== Given records ==

──────────

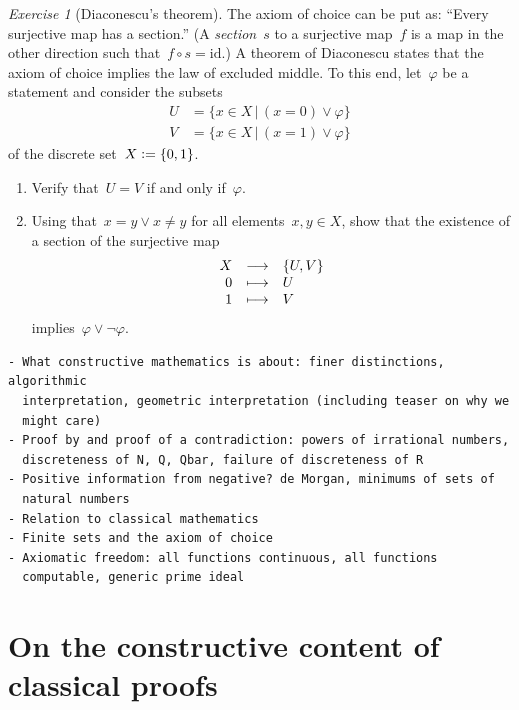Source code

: \documentclass[10pt,reqno,a4paper,openany]{amsbook}
\theoremstyle{definition}
\theoremstyle{plain}
\theoremstyle{remark}
\newcommand{\?}{\,{:}\,}
\renewcommand{\_}{\mathpunct{.}\,}
\newcommand{\defeq}{\vcentcolon=}
\newtheorem{exercise}[defn]{Exercise}
\begin{document}
\begin{exercise}[Diaconescu's theorem]
\label{ex:diaconescu}
The axiom of choice can be put as: ``Every surjective map has a
section.'' (A \emph{section}~$s$ to a surjective map~$f$ is a map in the other direction such that~$f \circ s =
\mathrm{id}$.) A theorem of Diaconescu states that
the axiom of choice implies the law of excluded middle. To this end, let~$\varphi$ be a
statement and consider the subsets
\begin{align*}
  U &= \{ x \in X \,|\, (x = 0) \vee \varphi \} \\
  V &= \{ x \in X \,|\, (x = 1) \vee \varphi \}
\end{align*}
of the discrete set~$X \defeq \{ 0,1 \}$.
\begin{enumerate}
\item Verify that~$U = V$ if and only if~$\varphi$.
\item Using that~$x = y \vee x \neq y$ for all elements~$x,y \in X$, show that
the existence of a section of the surjective map
\[ \begin{array}{@{}rcl@{}}
  X &\longrightarrow& \{U,V\} \\
  0 &\longmapsto& U \\
  1 &\longmapsto& V
\end{array} \]
implies~$\varphi \vee \neg\varphi$.
\end{enumerate}
\end{exercise}

\vfill
{\small
\begin{verbatim}
- What constructive mathematics is about: finer distinctions, algorithmic
  interpretation, geometric interpretation (including teaser on why we
  might care)
- Proof by and proof of a contradiction: powers of irrational numbers,
  discreteness of N, Q, Qbar, failure of discreteness of R
- Positive information from negative? de Morgan, minimums of sets of
  natural numbers
- Relation to classical mathematics
- Finite sets and the axiom of choice
- Axiomatic freedom: all functions continuous, all functions
  computable, generic prime ideal
\end{verbatim}
}


\chapter{On the constructive content of classical proofs}
\end{document}
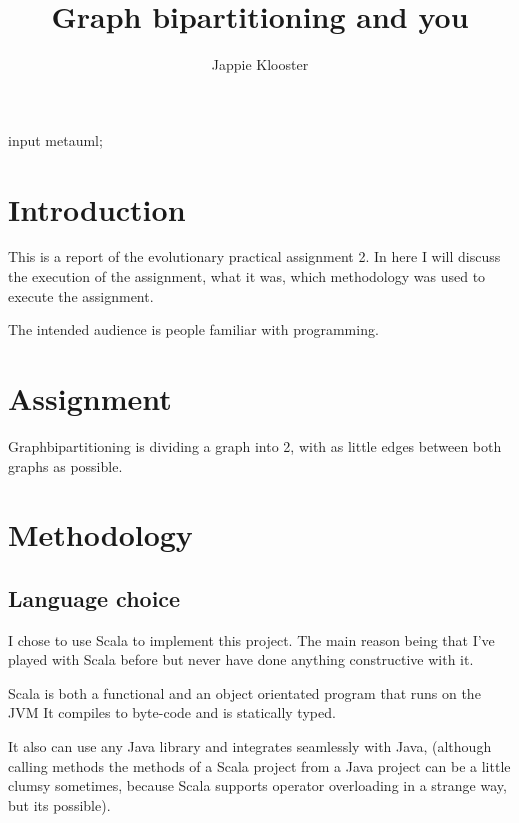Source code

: \documentclass{article}
\begin{document}
\begin{empfile}
\begin{empcmds}
input metauml;
\end{empcmds}
\author{Jappie Klooster}
\title{Graph bipartitioning and you}
\maketitle

\section{Introduction}
This is a report of the evolutionary practical assignment 2.
In here I will discuss the execution of the assignment, what it was, which
methodology was used to execute the assignment.

The intended audience is people familiar with programming.

\section{Assignment}
Graphbipartitioning is dividing a graph into 2, with as little edges between
both graphs as possible.

\section{Methodology}

\subsection{Language choice}
I chose to use Scala to implement this project. The main reason being that I've
played with Scala before but never have done anything constructive with it.

Scala is both a functional and an object orientated program that runs on the JVM
It compiles to byte-code and is statically typed.

It also can use any Java library and integrates seamlessly with Java, (although
calling methods the methods of a Scala project from a Java project can be
a little clumsy sometimes, because Scala supports operator overloading in
a strange way, but its possible).


\end{empfile}
\end{document}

──────────

== How to complete this task ==
The lines to copy are those in the records above containing the word "from".

== Task solution ==
- Positive information from negative? de Morgan, minimums of sets of
calling methods the methods of a Scala project from a Java project can be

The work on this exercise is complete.